# Neural network for regression and classification

$\newcommand{\bw}{w}$
$\newcommand{\bW}{W}$
$\newcommand{\bhW}{\hat{W}}$
$\newcommand{\bH}{H}$
$\newcommand{\bX}{X}$
$\newcommand{\by}{y}$
$\newcommand{\bh}{h}$
$\newcommand{\bp}{p}$
$\newcommand{\hy}{\hat{y}}$
$\newcommand{\bhy}{\hat{y}}$
$\newcommand{\bx}{x}$
$\newcommand{\bbeta}{\beta}$
$\newcommand{\bepsilon}{\epsilon}$
$\newcommand{\bhbeta}{\hat{\beta}}$

### Synthetic dataset

The work directory is given from the function.

In [None]:
def towdir(s):
    return (str('./datasets_book/'+s))

import deepglmlib.utils as utils
import numpy as np

In [None]:
import importlib
importlib.reload(utils)

In [None]:
import numpy as np
n1 = n2 = 500
n = 2 * n1
beta = np.array([-0.5,3.5,2.0]).reshape((3,1))

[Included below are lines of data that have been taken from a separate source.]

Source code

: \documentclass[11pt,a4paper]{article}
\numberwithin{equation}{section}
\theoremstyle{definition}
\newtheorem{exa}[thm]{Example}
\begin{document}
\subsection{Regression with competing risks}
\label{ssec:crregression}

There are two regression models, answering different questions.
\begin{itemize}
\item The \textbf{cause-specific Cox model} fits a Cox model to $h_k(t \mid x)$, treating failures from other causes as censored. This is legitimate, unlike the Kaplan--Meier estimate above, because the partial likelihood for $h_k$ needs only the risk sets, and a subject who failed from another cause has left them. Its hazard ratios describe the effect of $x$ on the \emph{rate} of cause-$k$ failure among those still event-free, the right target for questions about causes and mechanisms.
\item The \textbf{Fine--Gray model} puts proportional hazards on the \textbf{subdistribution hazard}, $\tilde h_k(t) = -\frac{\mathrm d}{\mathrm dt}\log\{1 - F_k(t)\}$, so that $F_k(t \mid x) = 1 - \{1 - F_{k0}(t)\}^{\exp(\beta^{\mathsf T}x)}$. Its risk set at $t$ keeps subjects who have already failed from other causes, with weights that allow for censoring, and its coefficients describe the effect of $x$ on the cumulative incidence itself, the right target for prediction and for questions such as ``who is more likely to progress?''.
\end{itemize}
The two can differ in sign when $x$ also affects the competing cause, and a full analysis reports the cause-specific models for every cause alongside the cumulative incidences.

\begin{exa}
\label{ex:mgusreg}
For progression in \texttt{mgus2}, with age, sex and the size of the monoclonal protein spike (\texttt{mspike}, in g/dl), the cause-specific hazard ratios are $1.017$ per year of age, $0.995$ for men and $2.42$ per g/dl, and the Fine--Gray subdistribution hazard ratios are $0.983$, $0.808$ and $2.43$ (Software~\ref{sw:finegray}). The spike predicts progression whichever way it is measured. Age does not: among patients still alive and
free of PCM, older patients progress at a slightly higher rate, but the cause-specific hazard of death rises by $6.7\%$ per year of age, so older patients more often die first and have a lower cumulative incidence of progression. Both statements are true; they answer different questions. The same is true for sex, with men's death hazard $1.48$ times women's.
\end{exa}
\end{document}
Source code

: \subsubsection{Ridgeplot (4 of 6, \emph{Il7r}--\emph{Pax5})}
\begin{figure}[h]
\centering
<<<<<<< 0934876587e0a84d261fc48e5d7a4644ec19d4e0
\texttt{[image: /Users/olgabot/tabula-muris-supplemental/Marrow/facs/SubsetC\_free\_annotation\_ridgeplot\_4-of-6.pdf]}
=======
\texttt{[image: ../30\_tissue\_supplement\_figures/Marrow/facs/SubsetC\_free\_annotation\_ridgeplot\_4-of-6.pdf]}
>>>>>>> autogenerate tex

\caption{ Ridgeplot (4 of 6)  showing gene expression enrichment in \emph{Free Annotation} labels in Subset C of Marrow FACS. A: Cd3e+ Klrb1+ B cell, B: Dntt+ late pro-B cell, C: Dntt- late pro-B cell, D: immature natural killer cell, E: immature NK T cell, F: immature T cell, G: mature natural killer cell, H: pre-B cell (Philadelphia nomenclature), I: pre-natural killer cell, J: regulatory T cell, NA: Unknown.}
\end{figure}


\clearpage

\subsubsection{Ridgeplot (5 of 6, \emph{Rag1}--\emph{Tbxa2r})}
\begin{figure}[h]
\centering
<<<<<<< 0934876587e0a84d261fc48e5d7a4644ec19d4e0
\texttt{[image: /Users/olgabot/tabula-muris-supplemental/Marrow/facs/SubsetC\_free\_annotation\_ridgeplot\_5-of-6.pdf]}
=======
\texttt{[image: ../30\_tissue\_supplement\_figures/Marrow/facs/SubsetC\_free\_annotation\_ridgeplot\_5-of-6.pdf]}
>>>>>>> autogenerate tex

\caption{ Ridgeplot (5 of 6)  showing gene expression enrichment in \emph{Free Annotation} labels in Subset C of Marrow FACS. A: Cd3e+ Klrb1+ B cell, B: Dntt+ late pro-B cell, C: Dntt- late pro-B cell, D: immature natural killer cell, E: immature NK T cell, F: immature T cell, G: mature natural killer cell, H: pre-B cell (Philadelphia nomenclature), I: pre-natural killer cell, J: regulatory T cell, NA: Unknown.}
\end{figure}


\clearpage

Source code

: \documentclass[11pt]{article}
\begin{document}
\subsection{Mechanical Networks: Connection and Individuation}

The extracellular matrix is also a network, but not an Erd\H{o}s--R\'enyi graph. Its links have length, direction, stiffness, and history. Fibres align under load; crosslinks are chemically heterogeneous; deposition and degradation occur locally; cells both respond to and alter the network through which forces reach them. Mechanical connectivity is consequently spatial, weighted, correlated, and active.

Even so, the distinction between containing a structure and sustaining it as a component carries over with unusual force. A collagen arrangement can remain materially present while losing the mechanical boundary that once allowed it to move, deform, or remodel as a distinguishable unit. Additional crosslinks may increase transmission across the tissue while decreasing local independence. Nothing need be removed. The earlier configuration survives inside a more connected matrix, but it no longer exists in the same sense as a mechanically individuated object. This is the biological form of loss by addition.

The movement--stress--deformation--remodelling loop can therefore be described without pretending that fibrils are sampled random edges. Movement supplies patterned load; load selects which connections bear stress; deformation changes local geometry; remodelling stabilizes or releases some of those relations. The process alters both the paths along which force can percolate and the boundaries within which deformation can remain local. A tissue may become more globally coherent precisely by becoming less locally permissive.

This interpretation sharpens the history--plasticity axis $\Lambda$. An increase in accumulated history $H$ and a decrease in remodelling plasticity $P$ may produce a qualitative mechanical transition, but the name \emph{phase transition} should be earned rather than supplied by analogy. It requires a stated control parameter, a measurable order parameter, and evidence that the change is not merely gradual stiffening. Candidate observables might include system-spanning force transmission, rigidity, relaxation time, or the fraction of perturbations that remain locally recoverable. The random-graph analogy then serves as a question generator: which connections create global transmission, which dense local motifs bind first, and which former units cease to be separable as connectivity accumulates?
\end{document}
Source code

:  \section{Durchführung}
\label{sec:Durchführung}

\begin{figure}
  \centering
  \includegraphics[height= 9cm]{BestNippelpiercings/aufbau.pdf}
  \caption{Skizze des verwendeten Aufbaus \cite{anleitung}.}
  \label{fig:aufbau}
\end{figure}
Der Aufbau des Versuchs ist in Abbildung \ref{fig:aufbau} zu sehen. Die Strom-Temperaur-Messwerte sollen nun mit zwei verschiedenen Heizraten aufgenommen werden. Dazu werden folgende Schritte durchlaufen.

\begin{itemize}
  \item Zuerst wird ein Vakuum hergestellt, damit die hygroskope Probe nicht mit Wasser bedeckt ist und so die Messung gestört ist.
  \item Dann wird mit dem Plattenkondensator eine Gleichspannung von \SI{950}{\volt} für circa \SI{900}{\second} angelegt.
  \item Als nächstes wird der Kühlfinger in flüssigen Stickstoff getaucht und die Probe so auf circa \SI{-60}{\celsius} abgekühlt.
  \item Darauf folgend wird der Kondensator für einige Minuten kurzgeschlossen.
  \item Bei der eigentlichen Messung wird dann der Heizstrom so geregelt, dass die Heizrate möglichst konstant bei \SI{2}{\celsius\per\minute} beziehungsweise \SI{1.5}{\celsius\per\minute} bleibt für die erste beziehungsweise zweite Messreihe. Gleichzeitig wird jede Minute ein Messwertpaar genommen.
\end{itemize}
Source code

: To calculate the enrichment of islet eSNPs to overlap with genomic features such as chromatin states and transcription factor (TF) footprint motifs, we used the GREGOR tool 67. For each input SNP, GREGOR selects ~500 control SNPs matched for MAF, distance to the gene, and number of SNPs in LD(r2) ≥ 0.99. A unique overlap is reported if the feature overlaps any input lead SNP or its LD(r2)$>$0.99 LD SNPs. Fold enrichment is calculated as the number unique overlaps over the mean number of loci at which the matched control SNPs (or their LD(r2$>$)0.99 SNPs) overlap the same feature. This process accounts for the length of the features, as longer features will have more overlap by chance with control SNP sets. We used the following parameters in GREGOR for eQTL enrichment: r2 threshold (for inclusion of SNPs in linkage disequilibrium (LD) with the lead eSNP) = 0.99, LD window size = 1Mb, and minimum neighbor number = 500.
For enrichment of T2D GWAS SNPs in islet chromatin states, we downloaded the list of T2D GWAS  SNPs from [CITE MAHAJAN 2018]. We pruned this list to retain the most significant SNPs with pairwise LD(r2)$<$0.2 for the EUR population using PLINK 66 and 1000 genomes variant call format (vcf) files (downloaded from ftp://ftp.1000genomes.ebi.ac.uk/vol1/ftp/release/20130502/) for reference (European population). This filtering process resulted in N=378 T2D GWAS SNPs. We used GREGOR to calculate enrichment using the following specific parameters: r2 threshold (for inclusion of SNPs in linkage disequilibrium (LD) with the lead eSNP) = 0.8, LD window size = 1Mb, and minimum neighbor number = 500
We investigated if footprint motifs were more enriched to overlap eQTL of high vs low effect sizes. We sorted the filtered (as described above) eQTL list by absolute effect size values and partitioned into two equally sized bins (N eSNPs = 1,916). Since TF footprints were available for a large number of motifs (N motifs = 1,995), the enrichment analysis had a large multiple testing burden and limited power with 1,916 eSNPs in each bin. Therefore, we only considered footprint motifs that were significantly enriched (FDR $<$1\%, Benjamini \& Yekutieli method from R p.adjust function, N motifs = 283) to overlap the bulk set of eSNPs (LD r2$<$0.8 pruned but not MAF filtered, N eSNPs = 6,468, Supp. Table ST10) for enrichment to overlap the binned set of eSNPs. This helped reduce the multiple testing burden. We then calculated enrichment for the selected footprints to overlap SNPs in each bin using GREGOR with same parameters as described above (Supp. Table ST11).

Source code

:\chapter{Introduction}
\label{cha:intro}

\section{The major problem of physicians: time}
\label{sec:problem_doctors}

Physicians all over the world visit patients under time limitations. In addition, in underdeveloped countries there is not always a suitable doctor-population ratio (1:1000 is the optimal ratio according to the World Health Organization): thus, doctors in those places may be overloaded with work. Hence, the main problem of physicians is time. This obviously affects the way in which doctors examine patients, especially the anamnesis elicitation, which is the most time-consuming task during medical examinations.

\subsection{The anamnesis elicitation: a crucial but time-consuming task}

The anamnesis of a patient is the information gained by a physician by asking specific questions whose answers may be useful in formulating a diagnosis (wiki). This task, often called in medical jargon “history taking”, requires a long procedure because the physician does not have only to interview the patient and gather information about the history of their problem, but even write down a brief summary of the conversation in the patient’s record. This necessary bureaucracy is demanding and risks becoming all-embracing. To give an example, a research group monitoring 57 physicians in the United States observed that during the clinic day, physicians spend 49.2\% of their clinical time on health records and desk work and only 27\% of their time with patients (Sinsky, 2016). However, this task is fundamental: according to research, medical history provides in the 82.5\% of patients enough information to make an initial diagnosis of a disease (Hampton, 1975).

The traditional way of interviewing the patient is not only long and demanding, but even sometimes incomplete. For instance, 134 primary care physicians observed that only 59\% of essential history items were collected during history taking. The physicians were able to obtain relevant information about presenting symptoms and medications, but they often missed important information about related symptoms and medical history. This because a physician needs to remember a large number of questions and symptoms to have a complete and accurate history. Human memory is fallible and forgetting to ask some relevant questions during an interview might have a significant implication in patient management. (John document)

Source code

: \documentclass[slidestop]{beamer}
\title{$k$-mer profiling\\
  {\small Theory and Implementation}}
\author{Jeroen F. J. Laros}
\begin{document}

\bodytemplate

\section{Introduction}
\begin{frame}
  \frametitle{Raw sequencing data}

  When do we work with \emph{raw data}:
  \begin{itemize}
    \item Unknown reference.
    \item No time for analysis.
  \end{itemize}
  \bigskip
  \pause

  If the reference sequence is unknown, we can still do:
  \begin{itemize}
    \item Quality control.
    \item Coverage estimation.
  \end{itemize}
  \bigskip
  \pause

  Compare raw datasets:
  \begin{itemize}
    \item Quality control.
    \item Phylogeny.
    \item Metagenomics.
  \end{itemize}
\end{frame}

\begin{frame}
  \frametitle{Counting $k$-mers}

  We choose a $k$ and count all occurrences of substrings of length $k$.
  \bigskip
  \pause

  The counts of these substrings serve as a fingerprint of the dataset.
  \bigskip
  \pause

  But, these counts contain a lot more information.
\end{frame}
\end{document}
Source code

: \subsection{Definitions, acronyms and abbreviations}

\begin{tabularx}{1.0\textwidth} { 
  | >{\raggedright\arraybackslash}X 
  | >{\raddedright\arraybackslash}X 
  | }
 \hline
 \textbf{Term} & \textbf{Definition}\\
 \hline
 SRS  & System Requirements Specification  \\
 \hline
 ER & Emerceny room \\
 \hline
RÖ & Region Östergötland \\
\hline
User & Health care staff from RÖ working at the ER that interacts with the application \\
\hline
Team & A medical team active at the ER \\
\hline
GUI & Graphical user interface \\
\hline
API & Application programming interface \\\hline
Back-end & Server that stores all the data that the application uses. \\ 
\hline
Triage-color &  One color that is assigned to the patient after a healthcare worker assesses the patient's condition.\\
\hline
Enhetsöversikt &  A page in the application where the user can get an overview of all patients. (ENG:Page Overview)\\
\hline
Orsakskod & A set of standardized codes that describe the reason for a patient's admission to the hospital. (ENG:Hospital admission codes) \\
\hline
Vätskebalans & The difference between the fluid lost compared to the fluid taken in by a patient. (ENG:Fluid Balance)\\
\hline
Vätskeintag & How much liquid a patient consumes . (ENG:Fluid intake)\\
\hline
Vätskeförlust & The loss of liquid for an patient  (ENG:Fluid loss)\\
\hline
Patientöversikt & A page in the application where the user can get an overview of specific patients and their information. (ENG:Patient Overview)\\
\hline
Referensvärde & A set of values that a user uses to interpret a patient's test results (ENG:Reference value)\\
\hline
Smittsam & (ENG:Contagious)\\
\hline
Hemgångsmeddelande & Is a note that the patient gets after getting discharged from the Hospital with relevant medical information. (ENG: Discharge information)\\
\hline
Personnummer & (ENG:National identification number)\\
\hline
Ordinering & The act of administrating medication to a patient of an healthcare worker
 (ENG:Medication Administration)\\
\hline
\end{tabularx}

x1 = np.random.uniform(-2,2,n*100).reshape((n1*100,2))
x2 = np.random.uniform(-2,2,n*100).reshape((n1*100,2))

x1 = x1[np.sqrt(x1[:,0]**2+x1[:,1]**2)<0.44,:]
x2 = x2[np.sqrt(x2[:,0]**2+x2[:,1]**2)>0.46,:]

n1 = n2 = 50
n = 2 * n1

x = np.vstack([ x1[0:n1,:], x2[0:n2,:] ]) + \
    np.random.normal(0,0.01,n*2).reshape((n,2))
y = np.vstack([ np.zeros((n1,1)), np.ones((n2,1)) ])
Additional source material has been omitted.